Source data
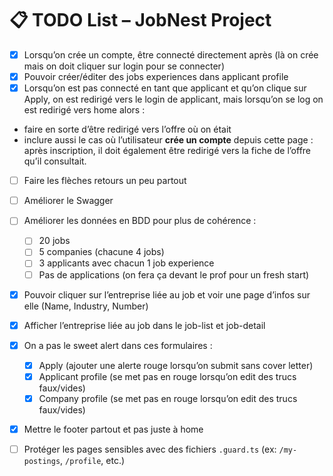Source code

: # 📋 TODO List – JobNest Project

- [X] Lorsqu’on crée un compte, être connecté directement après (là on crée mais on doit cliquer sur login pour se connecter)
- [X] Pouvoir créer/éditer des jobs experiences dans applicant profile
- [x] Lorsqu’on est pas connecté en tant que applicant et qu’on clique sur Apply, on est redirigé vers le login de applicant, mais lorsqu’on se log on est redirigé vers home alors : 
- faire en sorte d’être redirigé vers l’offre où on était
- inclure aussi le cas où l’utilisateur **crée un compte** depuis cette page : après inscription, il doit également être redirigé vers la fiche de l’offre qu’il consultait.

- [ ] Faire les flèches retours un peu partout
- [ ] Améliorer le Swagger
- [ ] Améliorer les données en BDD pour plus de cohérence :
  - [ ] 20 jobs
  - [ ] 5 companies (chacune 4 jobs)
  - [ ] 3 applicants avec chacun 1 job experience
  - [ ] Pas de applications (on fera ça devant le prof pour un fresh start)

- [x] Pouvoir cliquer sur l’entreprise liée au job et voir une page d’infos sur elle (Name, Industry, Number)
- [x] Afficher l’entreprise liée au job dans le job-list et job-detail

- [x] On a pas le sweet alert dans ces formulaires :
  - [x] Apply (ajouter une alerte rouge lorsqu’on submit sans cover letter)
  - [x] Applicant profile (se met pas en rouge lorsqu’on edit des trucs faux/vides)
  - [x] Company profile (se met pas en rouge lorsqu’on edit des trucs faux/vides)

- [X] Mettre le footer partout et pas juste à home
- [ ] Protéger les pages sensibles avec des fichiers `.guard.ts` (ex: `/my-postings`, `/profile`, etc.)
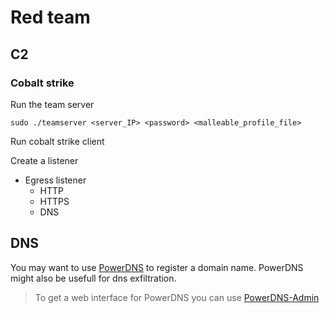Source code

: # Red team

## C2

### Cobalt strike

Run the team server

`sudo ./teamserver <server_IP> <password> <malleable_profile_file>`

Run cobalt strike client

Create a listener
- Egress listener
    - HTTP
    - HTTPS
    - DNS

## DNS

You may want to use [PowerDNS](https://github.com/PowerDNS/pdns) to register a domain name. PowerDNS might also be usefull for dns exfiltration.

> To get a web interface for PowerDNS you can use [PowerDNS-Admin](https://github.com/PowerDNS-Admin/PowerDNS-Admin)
==
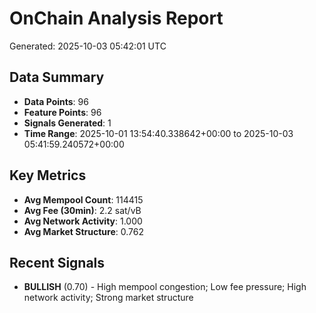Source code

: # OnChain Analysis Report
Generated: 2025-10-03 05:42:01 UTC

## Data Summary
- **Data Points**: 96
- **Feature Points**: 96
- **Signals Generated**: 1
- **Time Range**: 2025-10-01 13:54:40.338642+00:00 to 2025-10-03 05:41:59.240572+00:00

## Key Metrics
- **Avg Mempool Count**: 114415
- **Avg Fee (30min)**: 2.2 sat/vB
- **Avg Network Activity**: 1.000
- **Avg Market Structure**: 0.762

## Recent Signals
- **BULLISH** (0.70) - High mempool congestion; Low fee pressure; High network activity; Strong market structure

EXERCISE REQUIREMENTS:
Excerpt from the records above: set down only the lines from the one that contains "- [x] Apply" through the one that contains "a web interface", inclusive, word for word. Pictures stay out.

TASK OUTPUT:
  - [x] Apply (ajouter une alerte rouge lorsqu’on submit sans cover letter)
  - [x] Applicant profile (se met pas en rouge lorsqu’on edit des trucs faux/vides)
  - [x] Company profile (se met pas en rouge lorsqu’on edit des trucs faux/vides)

- [X] Mettre le footer partout et pas juste à home
- [ ] Protéger les pages sensibles avec des fichiers `.guard.ts` (ex: `/my-postings`, `/profile`, etc.)
Source code

: # Red team

## C2

### Cobalt strike

Run the team server

`sudo ./teamserver <server_IP> <password> <malleable_profile_file>`

Run cobalt strike client

Create a listener
- Egress listener
    - HTTP
    - HTTPS
    - DNS

## DNS

You may want to use [PowerDNS](https://github.com/PowerDNS/pdns) to register a domain name. PowerDNS might also be usefull for dns exfiltration.

> To get a web interface for PowerDNS you can use [PowerDNS-Admin](https://github.com/PowerDNS-Admin/PowerDNS-Admin)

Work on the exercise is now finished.